Typical applications of Naive Bayes Algorithms:

- Real time Prediction;
- Text classification/ Spam Filtering/ Sentiment Analysis;
- Recommendation System.

Here you can find a great visual explanation of how a Naive Bayes Classifier works.

Advantages:

- Well suited for high dimensionality.
- Easy to implement.
- Can be trained with a small data set.

Disadvantages:

- Dependencies among variables can not be modelled.
- Can only be used for predicting (multiple) classes.
- On the other side naive Bayes is also known as a bad estimator, so the probability outputs from predict_proba are not to be taken too seriously.

Be aware that this is a simplified example to give a brief introduction into using a Naive Bayes Classifier.

In [3]:

```
#Import libraries
%matplotlib inline
from matplotlib import pyplot as plt
import pandas as pd
import numpy as np
import scipy
from collections import Counter
from sklearn import preprocessing, cross_validation
#Import Gaussian Naive Bayes model from SciKit-Learn
from sklearn.naive_bayes import GaussianNB
```

In this example we're going to use SciKit-Learn to build a Naive Bayes model using Python.There are three types of Naive Bayes models available in the SciKit-Learn library:

Gaussian: It is used in classification and it assumes that features follow a normal distribution.

Multinomial: It is used for discrete counts. For example, let’s say, we have a text classification problem. Here we can consider bernoulli trials which is one step further and instead of “word occurring in the document”, we have “count how often word occurs in the document”, you can think of it as “number of times outcome number x_i is observed over the n trials”.

Bernoulli: The binomial model is useful if your feature vectors are binary (i.e. zeros and ones).
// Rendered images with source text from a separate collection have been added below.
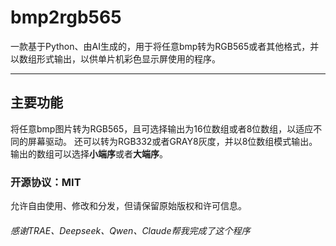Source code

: #  bmp2rgb565
一款基于Python、由AI生成的，用于将任意bmp转为RGB565或者其他格式，并以数组形式输出，以供单片机彩色显示屏使用的程序。

------------
## 主要功能
将任意bmp图片转为RGB565，且可选择输出为16位数组或者8位数组，以适应不同的屏幕驱动。
还可以转为RGB332或者GRAY8灰度，并以8位数组模式输出。
输出的数组可以选择**小端序**或者**大端序**。

### 开源协议：MIT
允许自由使用、修改和分发，但请保留原始版权和许可信息。

###### 感谢TRAE、Deepseek、Qwen、Claude帮我完成了这个程序
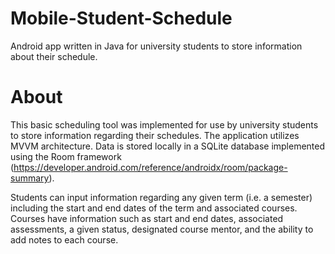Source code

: # Mobile-Student-Schedule
Android app written in Java for university students to store information about their schedule.

# About
This basic scheduling tool was implemented for use by university students to store information regarding their schedules.
The application utilizes MVVM architecture. Data is stored locally in a SQLite database implemented using the Room framework (https://developer.android.com/reference/androidx/room/package-summary).

Students can input information regarding any given term (i.e. a semester) including the start and end dates of the term and associated courses.
Courses have information such as start and end dates, associated assessments, a given status, designated course mentor, and the ability to add notes to each course.
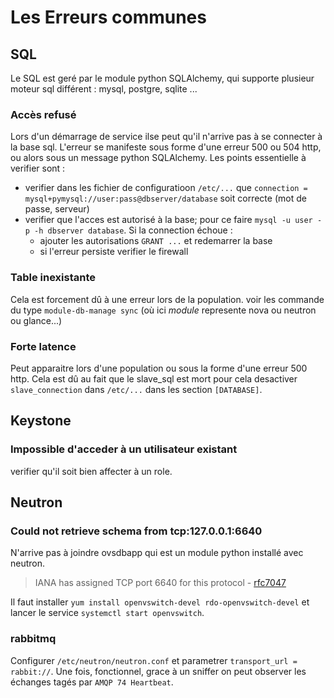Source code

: # Les Erreurs communes

## SQL

Le SQL est geré par le module python SQLAlchemy, qui supporte plusieur moteur sql différent : mysql, postgre, sqlite ...

 ### Accès refusé

Lors d'un démarrage de service ilse peut qu'il n'arrive pas à se connecter à la base sql. L'erreur se manifeste sous forme d'une erreur 500 ou 504 http, ou alors sous un message python SQLAlchemy. Les points essentielle à verifier sont :
- verifier dans les fichier de configuratioon `/etc/...` que `connection = mysql+pymysql://user:pass@dbserver/database` soit correcte (mot de passe, serveur)
- verifier que l'acces est autorisé à la base; pour ce faire `mysql -u user -p -h dbserver database`. Si la connection échoue :
  - ajouter les autorisations `GRANT ...` et redemarrer la base
  - si l'erreur persiste verifier le firewall
  
 ### Table inexistante
 
Cela est forcement dû à une erreur lors de la population. voir les commande du type `module-db-manage sync` (où ici *module* represente nova ou neutron ou glance...)

### Forte latence

Peut apparaitre lors d'une population ou sous la forme d'une erreur 500 http. Cela est dû au fait que le slave_sql est mort pour cela desactiver `slave_connection` dans `/etc/...` dans les section `[DATABASE]`.


## Keystone

### Impossible d'acceder à un utilisateur existant 

verifier qu'il soit bien affecter à un role.


## Neutron

### Could not retrieve schema from tcp:127.0.0.1:6640

N'arrive pas à joindre ovsdbapp qui est un module python installé avec neutron.  

> IANA has assigned TCP port 6640 for this protocol - [rfc7047](https://tools.ietf.org/html/rfc7047)  

Il faut installer `yum install openvswitch-devel rdo-openvswitch-devel` et lancer le service `systemctl start openvswitch`.


### rabbitmq
Configurer `/etc/neutron/neutron.conf` et parametrer `transport_url = rabbit://`. 
Une fois, fonctionnel, grace à un sniffer on peut observer les échanges tagés par `AMQP 74 Heartbeat`.


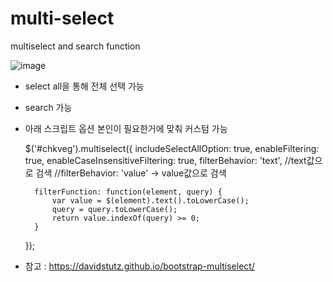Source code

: # multi-select
multiselect and search function

![image](https://github.com/user-attachments/assets/9b2098d7-b549-4b34-a012-1451cd010d34)

- select all을 통해 전체 선택 가능
- search 가능
- 아래 스크립트 옵션 본인이 필요한거에 맞춰 커스텀 가능


  $('#chkveg').multiselect({
		includeSelectAllOption: true,
		enableFiltering: true,
        	enableCaseInsensitiveFiltering: true,
		filterBehavior: 'text', //text값으로 검색
		//filterBehavior: 'value' -> value값으로 검색

		filterFunction: function(element, query) {
			var value = $(element).text().toLowerCase();
			query = query.toLowerCase();
			return value.indexOf(query) >= 0;
		}
	});

- 참고 : https://davidstutz.github.io/bootstrap-multiselect/

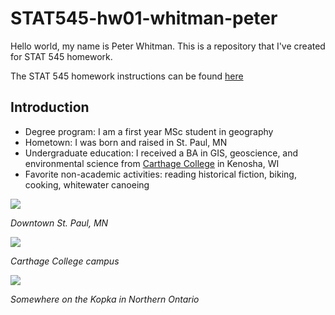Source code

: # STAT545-hw01-whitman-peter

Hello world, my name is Peter Whitman. This is a repository that I've created for STAT 545 homework. 

The STAT 545 homework instructions can be found [here](http://stat545.com/syllabus.html)

## Introduction ##
* Degree program: I am a first year MSc student in geography
* Hometown: I was born and raised in St. Paul, MN
* Undergraduate education: I received a BA in GIS, geoscience, and environmental science from [Carthage College](https://www.carthage.edu/) in Kenosha, WI
* Favorite non-academic activities: reading historical fiction, biking, cooking, whitewater canoeing

![](https://i.pinimg.com/736x/15/23/e5/1523e522c3450d7fb1e2e8c00b4e543f--twin-cities-minneapolis.jpg)

*Downtown St. Paul, MN*

![](http://www.chicagobusiness.com/colleges-2016/images/sponsor-image-carthage.jpg)

*Carthage College campus*

![](https://scontent-sea1-1.xx.fbcdn.net/v/t1.0-9/599459_616544582597_2059276908_n.jpg?oh=d1003c2672ba481af4109786daf2b62a&oe=5A5F0016)

*Somewhere on the Kopka in Northern Ontario*
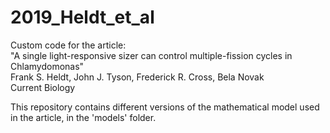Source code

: # 2019_Heldt_et_al
Custom code for the article: <br>
"A single light-responsive sizer can control multiple-fission cycles in Chlamydomonas" <br>
Frank S. Heldt, John J. Tyson, Frederick R. Cross, Bela Novak <br>
Current Biology

This repository contains different versions of the mathematical model used in the article, in the 'models' folder.<br>
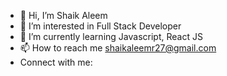 - 👋 Hi, I’m Shaik Aleem
- 👀 I’m interested in Full Stack Developer
- 🌱 I’m currently learning Javascript, React JS
- 📫 How to reach me shaikaleemr27@gmail.com
- Connect with me:


<!---
aleem071is a ✨ special ✨ repository because its `README.md` (this file) appears on your GitHub profile.
You can click the Preview link to take a look at your changes.
--->
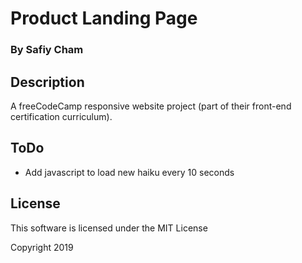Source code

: # Product Landing Page
### By Safiy Cham

## Description

A freeCodeCamp responsive website project (part of their front-end certification curriculum).

## ToDo
* Add javascript to load new haiku every 10 seconds

## License

This software is licensed under the MIT License

Copyright 2019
One application would be text classification with ‘bag of words’ model where the 1s & 0s are “word occurs in the document” and “word does not occur in the document” respectively.

For this example we're going to use the Gaussian Naive Bayes.

In [4]:

```
churn = pd.read_csv('churn.csv')
# Replace yes/no with 1/0.
churn = churn.replace(['yes', 'no'], [1, 0])
```

In [5]:

```
churn.head()
```

Out[5]:

In [6]:

```
#Let's firt look what the ratio between True and False of the Churn column is. Just to check if we have values we can predict.
counter = Counter(churn['Churn?'])
names = counter.keys()
counts = counter.values()
# Plot histogram using matplotlib bar().
indexes = np.arange(len(names))
width = 0.7
plt.bar(indexes, counts, width)
plt.xticks(indexes + width * 0.5, names)
plt.show()
```

In [7]:

```
#We also need te change the target variable in to a binary target variable.
churn = churn.replace(['True.', 'False.'], [1, 0])
```

In [8]:

```
#Selecting the input variables for the model and create a Numpy Array.
x = np.array(churn[['Day Calls','Day Charge','Eve Calls','Eve Charge', 'Night Calls', 'Night Charge', 'Intl Calls','Intl Charge', 'CustServ Calls', 'VMail Plan', 'VMail Message']])
print x
```

In [9]:

```
#Selecting target variable and create a Numpy Array.
y = np.array(churn[['Churn?']])
print y
```

In [10]:

```
#We create four different sets for cross validation.
x_train, x_test, y_train, y_test = cross_validation.train_test_split(x,y,test_size=0.2)
```

In [11]:

```
#Select the model (Gaussian Naive Bayes Classifier)
nbc = GaussianNB()
```

In [16]:

```
model = nbc.fit(x_train, y_train)
accuracy = nbc.score(x_train, y_train)
accuracy
```

Out[16]:

In [14]:

```
# Tests Accuracy of the model on the test data set. In multi-label classification, this is the subset accuracy which is a harsh metric since you require for each sample that each label set be correctly predicted.
accuracy2 = nbc.score(x_test, y_test)
accuracy2
```

In [27]:

```
#Example on how to classify a new observation
example_predict = np.array([0, 1, 110, 45.07, 99, 16.78, 91, 11.01, 3, 2.70, 1])
prediction = nbc.predict(example_predict)
print prediction
```

References:

Linoff and Berry. (2011) Data Mining Techniques. Indianapolis: WIley Publishing, Inc.